** Data shown follows **

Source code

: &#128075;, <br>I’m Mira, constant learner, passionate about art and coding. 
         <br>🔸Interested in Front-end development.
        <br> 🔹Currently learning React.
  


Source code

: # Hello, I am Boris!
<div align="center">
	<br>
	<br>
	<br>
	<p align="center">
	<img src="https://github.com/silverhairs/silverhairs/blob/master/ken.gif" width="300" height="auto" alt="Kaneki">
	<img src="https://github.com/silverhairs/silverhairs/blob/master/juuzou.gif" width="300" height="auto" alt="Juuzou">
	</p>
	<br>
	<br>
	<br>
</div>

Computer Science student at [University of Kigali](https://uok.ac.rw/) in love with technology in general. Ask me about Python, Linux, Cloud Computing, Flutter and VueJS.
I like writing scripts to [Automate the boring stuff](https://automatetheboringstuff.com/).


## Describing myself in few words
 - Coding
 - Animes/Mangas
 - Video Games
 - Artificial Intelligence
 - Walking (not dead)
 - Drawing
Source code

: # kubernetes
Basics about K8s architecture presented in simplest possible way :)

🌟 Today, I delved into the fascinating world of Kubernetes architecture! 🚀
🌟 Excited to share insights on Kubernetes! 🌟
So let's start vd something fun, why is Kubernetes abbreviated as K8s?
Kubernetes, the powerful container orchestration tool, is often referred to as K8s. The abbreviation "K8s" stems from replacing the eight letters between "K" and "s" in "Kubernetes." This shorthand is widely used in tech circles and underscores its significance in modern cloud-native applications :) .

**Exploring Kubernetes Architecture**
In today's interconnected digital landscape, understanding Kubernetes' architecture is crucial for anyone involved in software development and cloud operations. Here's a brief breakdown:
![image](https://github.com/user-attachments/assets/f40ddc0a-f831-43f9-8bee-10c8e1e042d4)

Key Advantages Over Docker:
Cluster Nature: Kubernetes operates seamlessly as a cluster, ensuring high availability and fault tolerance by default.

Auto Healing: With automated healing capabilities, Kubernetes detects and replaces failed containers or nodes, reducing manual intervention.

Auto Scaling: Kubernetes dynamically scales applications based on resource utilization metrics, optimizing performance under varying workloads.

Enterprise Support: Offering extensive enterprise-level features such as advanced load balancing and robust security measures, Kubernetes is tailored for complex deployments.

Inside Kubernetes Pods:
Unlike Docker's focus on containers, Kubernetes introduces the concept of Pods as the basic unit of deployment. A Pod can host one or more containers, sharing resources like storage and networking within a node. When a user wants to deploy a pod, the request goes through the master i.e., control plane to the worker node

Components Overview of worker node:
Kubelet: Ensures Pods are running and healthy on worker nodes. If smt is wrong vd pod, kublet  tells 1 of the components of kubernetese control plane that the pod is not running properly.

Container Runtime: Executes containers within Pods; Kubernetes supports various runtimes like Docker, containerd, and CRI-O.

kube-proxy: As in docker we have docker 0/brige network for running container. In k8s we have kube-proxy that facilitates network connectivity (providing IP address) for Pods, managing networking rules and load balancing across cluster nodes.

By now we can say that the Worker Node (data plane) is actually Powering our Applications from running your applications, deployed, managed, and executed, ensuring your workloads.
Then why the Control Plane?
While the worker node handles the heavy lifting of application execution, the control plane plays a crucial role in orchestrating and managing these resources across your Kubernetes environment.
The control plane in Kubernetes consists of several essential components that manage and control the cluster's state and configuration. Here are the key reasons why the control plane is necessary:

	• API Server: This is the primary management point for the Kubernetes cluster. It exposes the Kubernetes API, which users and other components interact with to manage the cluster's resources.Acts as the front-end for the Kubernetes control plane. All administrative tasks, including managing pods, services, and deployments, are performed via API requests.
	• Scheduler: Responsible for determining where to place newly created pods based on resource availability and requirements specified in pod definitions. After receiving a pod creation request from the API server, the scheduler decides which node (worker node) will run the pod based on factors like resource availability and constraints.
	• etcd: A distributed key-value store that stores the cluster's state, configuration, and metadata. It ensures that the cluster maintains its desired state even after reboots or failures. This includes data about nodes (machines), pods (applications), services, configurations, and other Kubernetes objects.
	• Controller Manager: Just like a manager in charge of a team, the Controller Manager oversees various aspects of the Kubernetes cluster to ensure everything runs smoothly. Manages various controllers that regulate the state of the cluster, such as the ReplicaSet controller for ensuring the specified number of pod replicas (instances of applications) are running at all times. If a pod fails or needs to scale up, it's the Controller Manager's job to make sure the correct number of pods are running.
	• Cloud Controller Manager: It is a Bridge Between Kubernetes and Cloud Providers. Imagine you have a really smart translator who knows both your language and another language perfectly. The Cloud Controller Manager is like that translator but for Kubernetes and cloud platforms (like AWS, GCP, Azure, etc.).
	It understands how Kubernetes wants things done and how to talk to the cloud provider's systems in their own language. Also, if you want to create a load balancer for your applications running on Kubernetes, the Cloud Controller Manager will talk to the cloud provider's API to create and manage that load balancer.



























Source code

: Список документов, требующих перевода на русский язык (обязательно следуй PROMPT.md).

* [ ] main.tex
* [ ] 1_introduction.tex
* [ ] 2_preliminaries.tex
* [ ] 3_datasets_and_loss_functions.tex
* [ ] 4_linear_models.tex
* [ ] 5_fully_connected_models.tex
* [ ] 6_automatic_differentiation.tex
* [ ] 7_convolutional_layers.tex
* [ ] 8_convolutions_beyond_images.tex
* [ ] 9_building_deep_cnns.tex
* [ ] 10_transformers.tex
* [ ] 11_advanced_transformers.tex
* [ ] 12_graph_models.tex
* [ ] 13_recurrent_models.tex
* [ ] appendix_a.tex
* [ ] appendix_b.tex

** End of Data shown **

All lines that hold the word "silverhairs" should be copied from the data.

- **Response area**:
	<img src="https://github.com/silverhairs/silverhairs/blob/master/ken.gif" width="300" height="auto" alt="Kaneki">
	<img src="https://github.com/silverhairs/silverhairs/blob/master/juuzou.gif" width="300" height="auto" alt="Juuzou">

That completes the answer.